Paral: Erstens die technische Herausforderung, Kompetenzen für die mechatronische beziehungsweise integrierte elektronische Produktentwicklung aufzubauen. Zweitens die prozessuale Herausforderung, existierende, meist mechaniklastige Prozesse im Unternehmen anzupassen. Und drittens die marktbezogene Herausforderung, neuartige Produkte an den Markt beziehungsweise den Kunden zu bekommen. Zunehmende Digitalisierung heißt aber auch mehr und neuartige Connectivity.

Was bedeuten diese neuen Bedarfe für Sie?

Paral: Neben der bestehenden passiven Connectivity sehen wir mehr und mehr aktive und mobile Connectivity-Bedarfe. Wir sind daher Vorreiter im Bereich Smart Connectivity. Mit Ariso haben wir die erste kontaktlose kombinierte Daten- und Energieübertragung im industriellen Umfeld eingeführt. Aktive Connectivity und integrierte Sensorik sind Themen, mit denen wir uns genauso beschäftigen wie mit subtraktiven Fertigungsverfahren und den Anforderungen neuer digitaler Geschäftsmodelle.

I4.0 ist für Sie also nicht nur ein Produktthema, sondern auch eine Frage der Geschäftsmodelle?

Paral: Natürlich beides. Auf der einen Seite treibt der zunehmende Bedarf an Informationsverfügbarkeit durch die Digitalisierung einen enormen Bedarf an Connectivity- und Sensorprodukten. Zum anderen ergeben sich daraus neue digitale Geschäftsmodelle – für die Connectivity und durch die Connectivity.

Aber braucht man in der Welt der virtuellen Schatten überhaupt noch klassische Connectivity wie Stecker?

Paral: Natürlich. Alle Daten, die ein Digitaler Twin oder ein Cyber physikalisches Objekt in Echtzeit zur Verfügung stellen sollen, müssen erfasst und dann in nutzbare Information transformiert werden. Connectivity und Sensing stellt die Verbindung von der realen physischen in diese Informationswelt dar.

Wie stellen Sie sich im eigenen Unternehmen auf die Industrie 4.0 ein?

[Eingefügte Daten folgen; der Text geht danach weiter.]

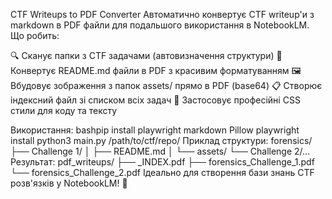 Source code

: CTF Writeups to PDF Converter
Автоматично конвертує CTF writeup'и з markdown в PDF файли для подальшого використання в NotebookLM.
Що робить:

🔍 Сканує папки з CTF задачами (автовизначення структури)
📝 Конвертує README.md файли в PDF з красивим форматуванням
🖼️ Вбудовує зображення з папок assets/ прямо в PDF (base64)
📋 Створює індексний файл зі списком всіх задач
🎨 Застосовує професійні CSS стили для коду та тексту

Використання:
bashpip install playwright markdown Pillow
playwright install
python3 main.py /path/to/ctf/repo/
Приклад структури:
forensics/
├── Challenge 1/
│   ├── README.md
│   └── assets/
└── Challenge 2/...
Результат:
pdf_writeups/
├── _INDEX.pdf
├── forensics_Challenge_1.pdf
└── forensics_Challenge_2.pdf
Ідеально для створення бази знань CTF розв'язків у NotebookLM! 🚀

Paral: TE hat bereits vor Jahren angefangen, seine IT- und Unternehmensprozesse zu integrieren, um die digitale Transformation im eigenen Haus umzusetzen. Mit unserer Smarter Factory zeigen wir unseren Kunden den Mehrwert unserer Connectivity- und Sensing-Lösungen im realen Umfeld auf. Gleichzeitig lernen wir in der Pilotfabrik, welche Herausforderungen neue Produktions- und Logistikkonzepte an Connectivity und Sensing von morgen stellen.

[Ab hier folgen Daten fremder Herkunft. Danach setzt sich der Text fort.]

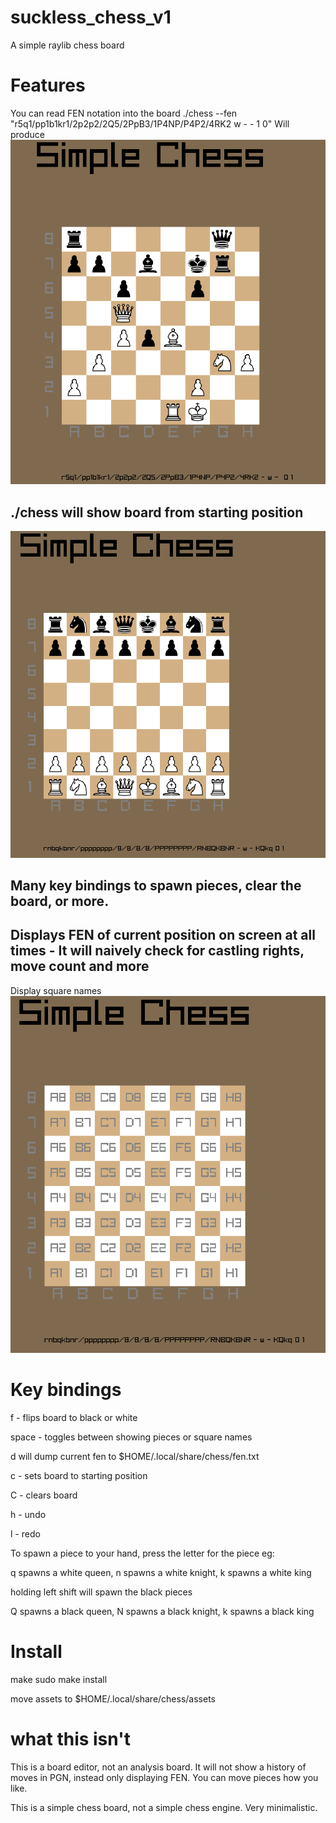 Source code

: # suckless_chess_v1
A simple raylib chess board

# Features
You can read FEN notation into the board
./chess --fen "r5q1/pp1b1kr1/2p2p2/2Q5/2PpB3/1P4NP/P4P2/4RK2 w - - 1 0"
Will produce
![Image of fen above rendered](https://github.com/sherllyneo/suckless_chess_v1/blob/main/readme_images/fen.png?raw=true)


## ./chess will show board from starting position

![Image of fen above rendered](https://github.com/sherllyneo/suckless_chess_v1/blob/main/readme_images/start.png?raw=true)

## Many key bindings to spawn pieces, clear the board, or more.


## Displays FEN of current position on screen at all times - It will naively check for castling rights, move count and more

Display square names
![Image of fen above rendered](https://github.com/sherllyneo/suckless_chess_v1/blob/main/readme_images/square.png?raw=true)

# Key bindings
f - flips board to black or white

space - toggles between showing pieces or square names

d will dump current fen to $HOME/.local/share/chess/fen.txt


c - sets board to starting position

C - clears board

h - undo

l - redo

To spawn a piece to your hand, press the letter for the piece 
eg:

q spawns a white queen, n spawns a white knight, k spawns a white king

holding left shift will spawn the black pieces

Q spawns a black queen, N spawns a black knight, k spawns a black king


# Install
make
sudo make install

move assets to $HOME/.local/share/chess/assets

# what this isn't 

This is a board editor, not an analysis board. 
It will not show a history of moves in PGN, instead only displaying FEN.
You can move pieces how you like.

This is a simple chess board, not a simple chess engine. Very minimalistic.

Die USA gelten ja als führend in Sachen Daten und Internet: Was muss sich in Deutschland ändern, damit wir den Anschluss nicht verpassen?

Paral: In Deutschland herrscht nach wie vor eine Null-Fehler-Kultur, wohingegen in den USA eine Fehlerkultur gelebt wird. Ein Scheitern ist Ansporn, beim nächsten Mal alles besser zu machen. Dies wird auch gesellschaftlich anerkannt. Immerhin: Eine solche offene, lösungs- und mehrwertorientierte Entwicklungskultur sehen wir zunehmend auch in Start-up-Unternehmen in Deutschland. Die Einbindung solcher Start-ups in bestehende Organisationen mit einem direkten Kundennetzwerk kann die Entwicklung in Deutschland nachhaltig positiv beeinflussen. Ein gutes Beispiel ist die künstliche Intelligenz. Viele Unternehmen schauen bei dieser Technologie in die USA und vernachlässigen, dass es auch in Deutschland sehr gute und vielversprechende Unternehmen im Bereich KI gibt, die sich bereits seit Jahren im Markt etabliert haben.